I was a grad student at the University of Minnesota, studying mass communication. My advisor Dan Wackman had just arrived at Minnesota after doing research with his colleague Scott Ward – the first Surgeon General study on television and behavior. I became his research assistant and I did a variety of studies on how children learn about commerce and advertising and how to buy. SAGE published my first project before I finished my PhD – “How Children Learn to Buy”. It was the first major academic study on the influence of advertising on children. I also published an empirical study – children’s attention to television – in volume one of Communication Research – I was there at the beginning! I ended up editing one of their volumes when I finished my PhD (“Children Communicating”) and I was an editor on the Mass Communication Review Yearbook series along with my husband Chuck Whitney in the early to mid 1980s. I’ve continued to study the influences of media in children’s development since then.

I have also done a lot of policy work. I was a member of the Board on Children Youth and Families of the National Academy of Sciences in the mid-2000s and have served on the study panel of the Institute of Medicine’s Food Marketing and Diets of Children and Youth 2006 study. I am a trustee of the Sesame Workshop (and chair the education committee of the Board). I am currently working with the Robert Wood Johnson Foundation on childhood obesity and the role of food marketing, and I am conducting more focused studies on the role of media. Lately I have been working on how babies come to understand television and digital products.

In the area of children and media so many issues have come around again and again: food marketing concerns, advertising to children. The area of children and media has become a major part of communication research – now a division in the international communication association, and a lot more researchers are doing work in this area, but not many have stayed in the field a long time.

What do you consider some of the important developments in the field to have been?

Communication research and communication studies just grew exponentially, primarily driven by student interest, in the 70s, 80s, and 90s, and it hasn’t really abated. The first Surgeon General’s report ushered in a burgeoning of studies on media effects, and the late 80s, early 90s explosion of interest in cultural studies brought new questions to the table and lots of rethinking and discussions about the nature of the field. In the 2000s there was new interest in media on the part of the National Academies of Science and the National Science Foundation – some of the more legitimized funding and convening sources. Media studies and research is more a topic of discussion.

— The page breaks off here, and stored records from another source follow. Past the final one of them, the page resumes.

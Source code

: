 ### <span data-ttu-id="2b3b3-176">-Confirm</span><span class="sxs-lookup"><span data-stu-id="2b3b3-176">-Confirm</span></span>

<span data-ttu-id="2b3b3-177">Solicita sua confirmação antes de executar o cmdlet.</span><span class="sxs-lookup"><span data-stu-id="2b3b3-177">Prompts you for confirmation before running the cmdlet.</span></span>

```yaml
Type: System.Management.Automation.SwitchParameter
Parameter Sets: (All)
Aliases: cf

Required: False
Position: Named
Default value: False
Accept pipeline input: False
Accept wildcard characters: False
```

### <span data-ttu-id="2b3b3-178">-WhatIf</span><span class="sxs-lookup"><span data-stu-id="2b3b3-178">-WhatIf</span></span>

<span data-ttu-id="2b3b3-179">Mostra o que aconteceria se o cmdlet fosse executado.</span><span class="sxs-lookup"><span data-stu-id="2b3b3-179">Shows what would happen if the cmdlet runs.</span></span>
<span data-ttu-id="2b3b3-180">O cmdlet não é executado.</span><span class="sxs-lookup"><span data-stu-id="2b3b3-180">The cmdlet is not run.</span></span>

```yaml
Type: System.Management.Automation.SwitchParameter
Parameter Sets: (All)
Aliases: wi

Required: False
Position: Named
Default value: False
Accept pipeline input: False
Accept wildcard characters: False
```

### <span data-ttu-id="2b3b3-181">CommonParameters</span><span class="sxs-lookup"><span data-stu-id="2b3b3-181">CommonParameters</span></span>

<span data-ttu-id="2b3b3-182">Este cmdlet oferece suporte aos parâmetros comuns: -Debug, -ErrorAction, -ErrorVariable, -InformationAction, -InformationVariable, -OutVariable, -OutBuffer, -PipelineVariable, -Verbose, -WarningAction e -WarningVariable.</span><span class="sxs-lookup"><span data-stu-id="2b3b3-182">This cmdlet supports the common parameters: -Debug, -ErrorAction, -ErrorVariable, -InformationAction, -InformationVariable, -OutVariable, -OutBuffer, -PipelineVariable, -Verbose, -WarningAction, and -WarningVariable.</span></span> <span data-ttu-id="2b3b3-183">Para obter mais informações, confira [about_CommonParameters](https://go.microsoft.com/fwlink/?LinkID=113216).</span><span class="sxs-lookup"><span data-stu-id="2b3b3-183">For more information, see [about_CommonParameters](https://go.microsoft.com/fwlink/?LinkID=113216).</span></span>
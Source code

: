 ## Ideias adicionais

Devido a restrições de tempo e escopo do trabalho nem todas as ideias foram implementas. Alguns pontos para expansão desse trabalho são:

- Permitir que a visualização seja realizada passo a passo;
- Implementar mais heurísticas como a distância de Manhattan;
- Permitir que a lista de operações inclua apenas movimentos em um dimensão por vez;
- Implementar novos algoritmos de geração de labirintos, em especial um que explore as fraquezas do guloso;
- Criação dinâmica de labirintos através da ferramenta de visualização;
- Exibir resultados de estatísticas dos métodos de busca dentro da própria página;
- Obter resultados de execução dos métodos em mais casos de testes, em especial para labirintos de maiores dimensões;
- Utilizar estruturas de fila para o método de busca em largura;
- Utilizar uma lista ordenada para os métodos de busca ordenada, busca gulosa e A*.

Research in the field has developed in many senses – my area in particular is very interdisciplinary. People are in communication studies, psychology, and jumping between, publishing across both types of journals. Part of that is because communication journals exploded at the same time as the field did. SAGE was a huge part of that. Communications Research was an invaluable journal, when it was established it was THE place that was publishing social science research around media and communication studies. SAGE’s Annual Reviews and Yearbooks were also two very important series. People were teaching courses around the Annual Reviews when they came out. Those early volumes from SAGE gave shape to the field.

What current issues do you think will have the biggest impact in the field over the next five to ten years?

One thing that will be really important: the extent to which federal or foundation funding will be available for the area of digital media, and interactive game platforms. Will there be funding to study design elements and impact elements? There hasn’t been as much funding as we need to date. These new technologies really need to be studied by the next generation – people who grew up with them. There will be a whole new slew of researchers.

Research Centers are also important. Our field needs to become more adept at establishing research centers and collaborative places. Individual scholars here and there need true centers for collaboration across people and disciplines. Lone researchers are dinosaurs! Collaboration is a better way.